Nicolas Péhaut : Nous avons renoncé notamment au contrôle de la commande publique car une procédure judiciaire est actuellement en cours. Nous avons aussi bien interrogé la collectivité régionale que les services de l’Etat. Outre les questions de mobilité, la NRL est également une thématique liée aux enjeux environnementaux c’est-à-dire que le choix nécessaire de construire l’infrastructure dans cette partie de La Réunion a forcément exposé la maîtrise d’ouvrage à de très gros enjeux de difficultés.
Premier enjeu, l’environnement, où comment concilier le projet économique et technique et les obligations que nous développons dans le rapport et qui pèsent sur toute maîtrise d’ouvrage. Ensuite, il y a évidemment l’enjeu financier.
Les deux premières portent sur une insuffisance de comitologie. Tout d’abord sur le comité de pilotage général, au plus haut niveau des décideurs, qu’il soit bien plus élargi, et ensuite une comitologie dédiée aux questions environnementales. Nous avons constaté que les scientifiques prévus au départ ont délaissé finalement ce comité pour différentes raisons. De ce fait, pour un tel projet, nous n’avons pas eu la gouvernance qu’il nous paraissait nécessaire au vu des enjeux.
Ensuite, nous avons deux recommandations plutôt financières. La première porte sur la logique budgétaire : il faut actualiser pour informer les citoyens et les contribuables du coût réel sur un plan budgétaire.
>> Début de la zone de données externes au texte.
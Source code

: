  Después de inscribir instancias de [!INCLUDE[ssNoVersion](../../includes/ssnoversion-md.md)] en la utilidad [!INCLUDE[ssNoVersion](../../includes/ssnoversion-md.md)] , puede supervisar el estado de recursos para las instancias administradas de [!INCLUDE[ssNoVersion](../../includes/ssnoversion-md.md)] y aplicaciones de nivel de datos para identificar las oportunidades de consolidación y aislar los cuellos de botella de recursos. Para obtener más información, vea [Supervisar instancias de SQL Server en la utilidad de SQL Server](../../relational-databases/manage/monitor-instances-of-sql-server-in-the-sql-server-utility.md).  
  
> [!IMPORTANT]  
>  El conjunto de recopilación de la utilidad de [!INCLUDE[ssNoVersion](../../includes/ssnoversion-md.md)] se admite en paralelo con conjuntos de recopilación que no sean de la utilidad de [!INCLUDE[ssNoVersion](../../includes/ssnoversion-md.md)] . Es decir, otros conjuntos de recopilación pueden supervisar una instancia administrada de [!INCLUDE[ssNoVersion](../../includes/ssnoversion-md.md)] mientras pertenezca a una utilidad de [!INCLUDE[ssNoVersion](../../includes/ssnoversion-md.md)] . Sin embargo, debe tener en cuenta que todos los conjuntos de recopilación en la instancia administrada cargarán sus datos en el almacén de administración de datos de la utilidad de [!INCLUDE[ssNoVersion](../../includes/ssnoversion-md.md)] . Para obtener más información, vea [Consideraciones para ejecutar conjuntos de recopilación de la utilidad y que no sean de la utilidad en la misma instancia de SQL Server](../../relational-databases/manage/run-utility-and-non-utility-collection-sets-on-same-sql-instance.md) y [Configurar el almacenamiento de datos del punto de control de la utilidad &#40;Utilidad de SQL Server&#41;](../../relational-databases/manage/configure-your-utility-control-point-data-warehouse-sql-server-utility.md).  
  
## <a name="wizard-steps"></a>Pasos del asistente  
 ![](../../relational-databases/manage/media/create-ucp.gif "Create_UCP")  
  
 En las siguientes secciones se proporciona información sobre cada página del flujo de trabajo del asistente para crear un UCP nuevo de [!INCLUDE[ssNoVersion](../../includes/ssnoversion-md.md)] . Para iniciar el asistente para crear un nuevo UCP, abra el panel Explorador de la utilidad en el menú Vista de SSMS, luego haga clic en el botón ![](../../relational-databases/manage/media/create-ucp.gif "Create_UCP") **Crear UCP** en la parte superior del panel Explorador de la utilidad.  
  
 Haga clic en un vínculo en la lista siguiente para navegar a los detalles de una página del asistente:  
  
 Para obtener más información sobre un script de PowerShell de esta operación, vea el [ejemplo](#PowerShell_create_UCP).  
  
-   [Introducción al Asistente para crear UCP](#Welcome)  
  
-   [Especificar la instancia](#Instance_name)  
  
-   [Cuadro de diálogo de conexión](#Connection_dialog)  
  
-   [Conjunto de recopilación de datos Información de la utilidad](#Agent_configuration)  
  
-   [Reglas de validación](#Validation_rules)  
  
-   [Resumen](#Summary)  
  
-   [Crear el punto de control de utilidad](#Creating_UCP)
Nous avons aussi une recommandation sur les obligations comptables qui s’imposent à la collectivité.
Enfin, comme la Région assure la maîtrise d’ouvrage, elle doit également revoir les documents qui lui sont assignés compte-tenu des nouvelles échéances pour finir la NRL.
La CRC suit un protocole strict qui oblige les parties et ce protocole fixe les conditions et les fréquences de réunion de ce comité de pilotage. Sur ce point, il y a eu un défaut. Il y a eu des erreurs comme partout comme sur n’importe quel grand projet. Tout l’enjeu aujourd’hui c’est de ne pas réitérer ces erreurs parce que sinon cela deviendrait une faute. Il faut peut-être se poser la question de l’élargissement de ce comité à des acteurs qui sont intéressés comme peut-être les communes concernées car la mobilité est l’affaire de tous.
– Le contentieux entre la Région et le groupement NRL
La CRC a formulé une recommandation « assez claire » qui rappelle les obligations fixées par le Code général des collectivités territoriales qui oblige les collectivités dans leur ensemble de provisionner dès lors qu’il y a un litige qui a une incidence financière. Cela permet de garantir la transparence aussi bien vis-à-vis des citoyens que des financiers externes. Cela passe par un principe de prudence et un principe de sincérité. Le premier est un principe de bonne pratique de gestion. Le second un est principe à la fois comptable et budgétaire. C’est ce que nous réclamons par cette recommandation.
– Le rapport de la Chambre régionale des comptes va-t-il être suivi par la Région ?
Il y a une obligation qui s’impose aussi bien à la Chambre qu’à la collectivité, c’est ce que l’on appelle le suivi des recommandations. Dans quelques mois, la collectivité régionale aura l’obligation de rendre un rapport sur les modalités de mise en œuvre de ces recommandations. Elle peut s’y refuser ou les suivre partiellement, la loi le lui autorise. Dans tous les cas, elle doit se justifier devant les élus et la Chambre.
Après c’est le travail des juridictions financières qui je le rappelle sont indépendantes et qui ont leur propre programmation de contrôle. Rien ne nous interdit dans le futur proche ou lointain de contrôler la Région sur sa situation financière par exemple.
– La CRC fait aussi des recommandations sur le rôle de l’Etat dans le projet de la NRL ?
On fête en 2023 les 40 ans des grands textes qui ont mis en œuvre la décentralisation. Pour la CRC, le dossier de la NRL montre bien toute la complexité de la décentralisation. La France est une république décentralisée, pour preuve c’est bien la Région qui assure la maîtrise d’ouvrage. Mais devant un tel projet, il est aussi logique que l’Etat y participe. Dès lors que vous avez différents financeurs publics, et donc la gestion de l’argent des contribuables, il faut que tous les acteurs se réunissent autour de la même table, j’insiste sur ce message.